While Commercial PACE Financing dates back to 2008, the growth in the market in recent years is significant, now seeing over $3B in deal flow nationwide. The availability of PACE financing now covers more than 80% of the US population.
PACE: Property Assessed Clean Energy
- PACE is an assessment-based financing solution for clean energy projects; projects can be new construction, tenant improvement, or retrofit.
- Eligible building improvements include solar, roofing, lighting, HVAC, insulation, plumbing, elevators, and related soft costs.
- Non-recourse, long-term (up to 30 yrs), fixed-rate financing as low as 4.75%.
- 100% financing solution, no ash requirement.
- Can be considered a form of equity and not carried as balance sheet debt.
- Transferrable upon sales of property and can be passed through lease structures to tenants.
PACE financing (property assessed clean energy financing) is a means used in the United States of America of financing energy efficiency upgrades, disaster resiliency improvements, water conservation measures, or renewable energy installations of residential, commercial, and industrial property owners. Depending on state legislation, PACE financing can be used to finance building envelope energy efficiency improvements such as insulation and air sealing, cool roofs, water efficiency products, seismic retrofits, and hurricane preparedness measures. In some states, commercial PACE financing can also fund a portion of new construction projects, as long as the building owner agrees to build the new structure to exceed the local energy code.
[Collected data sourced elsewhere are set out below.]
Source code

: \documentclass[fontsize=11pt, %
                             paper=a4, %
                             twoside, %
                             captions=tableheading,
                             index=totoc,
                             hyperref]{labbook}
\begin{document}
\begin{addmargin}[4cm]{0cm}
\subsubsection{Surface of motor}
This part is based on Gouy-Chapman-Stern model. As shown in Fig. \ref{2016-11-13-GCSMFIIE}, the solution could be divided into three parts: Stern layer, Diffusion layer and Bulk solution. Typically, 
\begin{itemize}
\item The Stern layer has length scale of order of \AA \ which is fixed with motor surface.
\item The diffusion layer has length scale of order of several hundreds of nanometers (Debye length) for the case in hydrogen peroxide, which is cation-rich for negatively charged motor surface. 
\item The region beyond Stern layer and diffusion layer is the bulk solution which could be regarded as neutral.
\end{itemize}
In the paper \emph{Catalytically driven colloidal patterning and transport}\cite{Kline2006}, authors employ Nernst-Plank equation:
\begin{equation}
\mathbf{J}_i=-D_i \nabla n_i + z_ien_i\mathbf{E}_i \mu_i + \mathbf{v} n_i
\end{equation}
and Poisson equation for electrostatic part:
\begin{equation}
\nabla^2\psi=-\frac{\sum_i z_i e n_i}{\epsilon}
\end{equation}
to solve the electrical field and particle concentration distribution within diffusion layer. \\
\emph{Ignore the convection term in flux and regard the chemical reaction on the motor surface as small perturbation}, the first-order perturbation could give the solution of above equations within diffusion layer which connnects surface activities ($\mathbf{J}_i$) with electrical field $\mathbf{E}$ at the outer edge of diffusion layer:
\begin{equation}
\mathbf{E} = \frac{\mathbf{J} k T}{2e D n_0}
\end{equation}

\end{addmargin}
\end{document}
Examples of energy efficiency and renewable energy upgrades range from adding more attic insulation to installing rooftop solar panels for residential projects and chillers, boilers, LED lighting and roofing for commercial projects. In areas with PACE legislation in place, governments offer a specific bond to investors or in the case of the open-market model, private lenders provide financing to the building owners to put towards an energy retrofit. The loans are repaid over the selected term (over the course of somewhere between 5 and 25 years) via an annual assessment on their property tax bill. PACE bonds can be issued by municipal financing districts, state agencies or finance companies and the proceeds can be used to retrofit both commercial and residential properties. One of the most notable characteristics of PACE programs is that the loan is attached to the property rather than an individual.[1][2][3][4] A PACE loan is therefore said to be nonrecourse to the borrower.[5]
PACE can also be used to finance leases and power purchase agreements (PPAs). In this structure, the PACE property tax assessment is used to collect a lease payment of services fee. The primary benefit of this approach is that project costs may be lower due to the provider retaining the tax incentives and passing the benefit on to the property owner as a lower lease or services payment.